Task directions:
Gather each line containing the string "Copyright" from these entries.

(Records from a dataset)

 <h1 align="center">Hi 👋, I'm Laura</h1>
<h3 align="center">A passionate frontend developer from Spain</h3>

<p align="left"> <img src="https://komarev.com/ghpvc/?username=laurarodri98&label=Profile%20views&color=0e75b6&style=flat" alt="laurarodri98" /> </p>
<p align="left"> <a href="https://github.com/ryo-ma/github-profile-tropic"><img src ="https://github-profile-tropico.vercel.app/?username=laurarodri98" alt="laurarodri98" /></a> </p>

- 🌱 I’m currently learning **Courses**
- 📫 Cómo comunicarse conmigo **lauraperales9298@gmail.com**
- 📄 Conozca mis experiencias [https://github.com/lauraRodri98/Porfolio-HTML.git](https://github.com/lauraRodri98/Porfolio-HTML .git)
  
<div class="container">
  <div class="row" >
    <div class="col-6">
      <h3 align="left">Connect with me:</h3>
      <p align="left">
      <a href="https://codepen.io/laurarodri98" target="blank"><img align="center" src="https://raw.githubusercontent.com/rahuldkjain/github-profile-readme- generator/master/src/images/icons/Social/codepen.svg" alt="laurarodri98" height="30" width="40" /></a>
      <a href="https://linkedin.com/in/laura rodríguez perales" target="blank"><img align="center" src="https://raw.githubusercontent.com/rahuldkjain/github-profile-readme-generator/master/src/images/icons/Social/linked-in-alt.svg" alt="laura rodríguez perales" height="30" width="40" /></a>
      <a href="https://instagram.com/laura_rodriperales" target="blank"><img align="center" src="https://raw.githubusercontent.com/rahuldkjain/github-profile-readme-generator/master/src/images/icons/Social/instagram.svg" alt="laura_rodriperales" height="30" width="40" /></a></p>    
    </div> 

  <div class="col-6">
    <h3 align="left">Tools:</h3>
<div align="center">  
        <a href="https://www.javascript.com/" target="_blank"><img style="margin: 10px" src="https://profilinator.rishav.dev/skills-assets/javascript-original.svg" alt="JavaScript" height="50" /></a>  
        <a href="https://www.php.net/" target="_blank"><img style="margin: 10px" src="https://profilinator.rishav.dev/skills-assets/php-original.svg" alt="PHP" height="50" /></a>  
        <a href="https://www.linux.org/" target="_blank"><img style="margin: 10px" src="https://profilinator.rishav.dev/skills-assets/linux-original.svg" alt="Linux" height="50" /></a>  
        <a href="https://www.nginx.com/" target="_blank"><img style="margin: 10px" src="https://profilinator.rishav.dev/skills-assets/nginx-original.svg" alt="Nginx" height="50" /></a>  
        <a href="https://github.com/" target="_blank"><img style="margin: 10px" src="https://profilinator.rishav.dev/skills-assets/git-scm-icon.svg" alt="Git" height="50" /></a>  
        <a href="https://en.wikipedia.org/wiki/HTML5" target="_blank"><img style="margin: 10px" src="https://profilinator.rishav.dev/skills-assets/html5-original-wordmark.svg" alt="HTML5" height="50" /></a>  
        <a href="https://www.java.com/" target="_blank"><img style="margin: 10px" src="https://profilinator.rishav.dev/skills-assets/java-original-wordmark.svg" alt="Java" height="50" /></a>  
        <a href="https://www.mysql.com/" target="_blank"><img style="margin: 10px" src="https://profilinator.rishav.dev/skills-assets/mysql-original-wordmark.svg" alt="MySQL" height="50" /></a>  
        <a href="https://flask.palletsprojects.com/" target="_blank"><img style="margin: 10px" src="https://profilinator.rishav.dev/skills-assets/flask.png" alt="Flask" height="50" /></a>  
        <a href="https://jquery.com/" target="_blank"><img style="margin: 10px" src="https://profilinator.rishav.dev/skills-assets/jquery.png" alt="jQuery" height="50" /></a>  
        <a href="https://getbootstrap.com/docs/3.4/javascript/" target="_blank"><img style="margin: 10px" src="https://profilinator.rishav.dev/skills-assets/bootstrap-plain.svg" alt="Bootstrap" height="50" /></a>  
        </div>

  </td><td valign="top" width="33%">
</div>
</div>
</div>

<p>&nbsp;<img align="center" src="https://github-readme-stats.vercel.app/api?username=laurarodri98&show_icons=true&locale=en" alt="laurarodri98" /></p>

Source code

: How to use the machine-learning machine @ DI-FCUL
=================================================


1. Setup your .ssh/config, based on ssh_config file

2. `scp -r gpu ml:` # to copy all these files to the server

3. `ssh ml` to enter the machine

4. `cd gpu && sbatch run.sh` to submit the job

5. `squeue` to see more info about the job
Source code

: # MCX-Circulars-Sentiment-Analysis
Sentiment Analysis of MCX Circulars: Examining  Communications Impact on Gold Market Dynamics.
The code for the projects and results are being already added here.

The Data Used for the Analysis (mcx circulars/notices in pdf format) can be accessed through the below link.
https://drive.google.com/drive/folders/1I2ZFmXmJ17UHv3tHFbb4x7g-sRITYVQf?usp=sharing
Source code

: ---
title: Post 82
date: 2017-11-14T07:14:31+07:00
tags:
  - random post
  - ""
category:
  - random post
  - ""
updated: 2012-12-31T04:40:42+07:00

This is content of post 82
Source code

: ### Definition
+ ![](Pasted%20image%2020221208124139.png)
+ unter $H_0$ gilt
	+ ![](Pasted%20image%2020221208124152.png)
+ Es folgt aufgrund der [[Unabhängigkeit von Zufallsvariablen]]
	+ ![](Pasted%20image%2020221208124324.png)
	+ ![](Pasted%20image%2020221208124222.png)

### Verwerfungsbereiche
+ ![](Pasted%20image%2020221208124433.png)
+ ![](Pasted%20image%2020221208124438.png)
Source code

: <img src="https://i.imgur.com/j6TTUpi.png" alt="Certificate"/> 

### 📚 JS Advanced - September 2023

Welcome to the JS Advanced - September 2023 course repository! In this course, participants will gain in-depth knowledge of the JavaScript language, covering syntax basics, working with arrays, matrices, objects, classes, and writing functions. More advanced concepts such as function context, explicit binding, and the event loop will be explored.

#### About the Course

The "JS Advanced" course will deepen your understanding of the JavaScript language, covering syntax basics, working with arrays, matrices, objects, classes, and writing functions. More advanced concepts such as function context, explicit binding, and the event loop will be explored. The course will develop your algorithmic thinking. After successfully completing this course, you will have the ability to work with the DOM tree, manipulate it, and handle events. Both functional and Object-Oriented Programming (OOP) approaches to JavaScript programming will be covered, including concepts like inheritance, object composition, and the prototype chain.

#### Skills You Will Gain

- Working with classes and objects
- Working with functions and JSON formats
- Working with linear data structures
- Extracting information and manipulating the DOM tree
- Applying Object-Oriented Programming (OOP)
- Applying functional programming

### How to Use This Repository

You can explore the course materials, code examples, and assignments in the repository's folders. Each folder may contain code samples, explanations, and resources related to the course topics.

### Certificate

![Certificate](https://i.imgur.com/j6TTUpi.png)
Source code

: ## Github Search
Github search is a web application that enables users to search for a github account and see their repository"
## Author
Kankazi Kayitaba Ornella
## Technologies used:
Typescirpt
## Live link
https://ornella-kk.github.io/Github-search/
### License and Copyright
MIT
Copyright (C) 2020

--

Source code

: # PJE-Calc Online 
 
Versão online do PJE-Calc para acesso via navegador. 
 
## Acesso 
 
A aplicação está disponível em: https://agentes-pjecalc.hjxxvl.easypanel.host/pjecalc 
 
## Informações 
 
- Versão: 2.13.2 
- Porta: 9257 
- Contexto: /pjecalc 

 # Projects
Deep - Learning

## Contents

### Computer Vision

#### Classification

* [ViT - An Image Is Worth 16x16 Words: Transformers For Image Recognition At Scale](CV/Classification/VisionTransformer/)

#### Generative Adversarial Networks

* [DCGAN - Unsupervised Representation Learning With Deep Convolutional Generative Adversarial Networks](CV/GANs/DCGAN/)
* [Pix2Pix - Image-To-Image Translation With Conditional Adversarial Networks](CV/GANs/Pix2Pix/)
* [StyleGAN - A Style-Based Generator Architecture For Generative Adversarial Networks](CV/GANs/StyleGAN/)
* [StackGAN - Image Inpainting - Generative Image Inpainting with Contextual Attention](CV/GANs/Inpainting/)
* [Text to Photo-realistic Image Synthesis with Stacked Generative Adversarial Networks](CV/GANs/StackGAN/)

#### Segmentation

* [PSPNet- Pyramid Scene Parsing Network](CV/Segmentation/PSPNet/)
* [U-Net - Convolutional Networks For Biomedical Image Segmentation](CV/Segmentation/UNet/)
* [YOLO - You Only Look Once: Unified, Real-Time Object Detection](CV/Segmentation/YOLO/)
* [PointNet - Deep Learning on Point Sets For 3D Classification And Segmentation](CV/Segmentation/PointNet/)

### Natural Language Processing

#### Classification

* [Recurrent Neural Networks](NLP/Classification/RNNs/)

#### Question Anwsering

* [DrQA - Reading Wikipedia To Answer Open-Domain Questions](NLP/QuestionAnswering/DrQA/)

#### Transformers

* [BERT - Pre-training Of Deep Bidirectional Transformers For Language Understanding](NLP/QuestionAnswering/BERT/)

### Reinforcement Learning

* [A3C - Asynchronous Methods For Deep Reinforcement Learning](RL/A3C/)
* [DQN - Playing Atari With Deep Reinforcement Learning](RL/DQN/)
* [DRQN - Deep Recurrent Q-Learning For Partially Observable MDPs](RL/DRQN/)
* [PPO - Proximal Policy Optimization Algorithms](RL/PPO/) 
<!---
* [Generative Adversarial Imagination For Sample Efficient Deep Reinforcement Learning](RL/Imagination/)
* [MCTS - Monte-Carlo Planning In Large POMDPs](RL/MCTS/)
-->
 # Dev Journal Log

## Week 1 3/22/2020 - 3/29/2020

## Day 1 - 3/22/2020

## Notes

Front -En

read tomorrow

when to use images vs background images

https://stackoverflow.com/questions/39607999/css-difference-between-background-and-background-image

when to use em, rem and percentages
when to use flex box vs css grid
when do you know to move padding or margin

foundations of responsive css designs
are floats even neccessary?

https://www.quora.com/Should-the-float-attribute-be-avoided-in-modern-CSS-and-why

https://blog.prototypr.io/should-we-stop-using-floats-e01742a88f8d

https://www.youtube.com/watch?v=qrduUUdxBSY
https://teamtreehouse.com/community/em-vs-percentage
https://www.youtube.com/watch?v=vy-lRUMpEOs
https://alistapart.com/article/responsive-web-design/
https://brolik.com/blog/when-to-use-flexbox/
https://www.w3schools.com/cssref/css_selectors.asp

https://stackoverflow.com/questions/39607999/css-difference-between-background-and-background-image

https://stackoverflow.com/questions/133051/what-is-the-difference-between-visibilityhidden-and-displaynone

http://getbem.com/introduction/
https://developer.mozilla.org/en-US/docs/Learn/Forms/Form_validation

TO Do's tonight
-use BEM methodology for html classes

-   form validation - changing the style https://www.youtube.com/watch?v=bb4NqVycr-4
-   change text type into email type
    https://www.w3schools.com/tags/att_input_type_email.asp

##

---

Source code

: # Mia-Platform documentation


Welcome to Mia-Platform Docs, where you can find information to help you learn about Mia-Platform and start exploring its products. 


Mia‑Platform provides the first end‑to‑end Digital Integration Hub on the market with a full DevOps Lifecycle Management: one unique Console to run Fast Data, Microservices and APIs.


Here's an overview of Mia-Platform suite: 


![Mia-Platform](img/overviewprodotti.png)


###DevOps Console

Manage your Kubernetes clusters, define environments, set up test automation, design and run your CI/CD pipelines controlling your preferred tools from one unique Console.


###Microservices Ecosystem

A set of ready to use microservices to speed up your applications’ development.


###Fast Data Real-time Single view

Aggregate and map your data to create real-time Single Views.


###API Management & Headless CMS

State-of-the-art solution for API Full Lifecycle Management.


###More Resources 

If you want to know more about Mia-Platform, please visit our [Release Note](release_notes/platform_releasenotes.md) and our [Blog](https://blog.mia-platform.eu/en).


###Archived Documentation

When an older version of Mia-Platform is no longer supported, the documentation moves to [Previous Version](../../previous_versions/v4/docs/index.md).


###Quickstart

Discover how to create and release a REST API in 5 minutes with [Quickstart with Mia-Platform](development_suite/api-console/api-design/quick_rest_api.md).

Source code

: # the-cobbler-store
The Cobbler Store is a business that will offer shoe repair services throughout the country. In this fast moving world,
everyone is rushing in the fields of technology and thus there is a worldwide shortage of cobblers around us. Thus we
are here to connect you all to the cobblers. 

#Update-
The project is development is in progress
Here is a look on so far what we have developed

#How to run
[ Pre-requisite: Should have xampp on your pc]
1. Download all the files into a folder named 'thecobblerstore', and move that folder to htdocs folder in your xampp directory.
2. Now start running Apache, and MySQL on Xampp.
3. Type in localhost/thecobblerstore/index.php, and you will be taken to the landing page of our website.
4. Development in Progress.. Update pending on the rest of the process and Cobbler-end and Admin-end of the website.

Solution for this problem:
### License and Copyright
Copyright (C) 2020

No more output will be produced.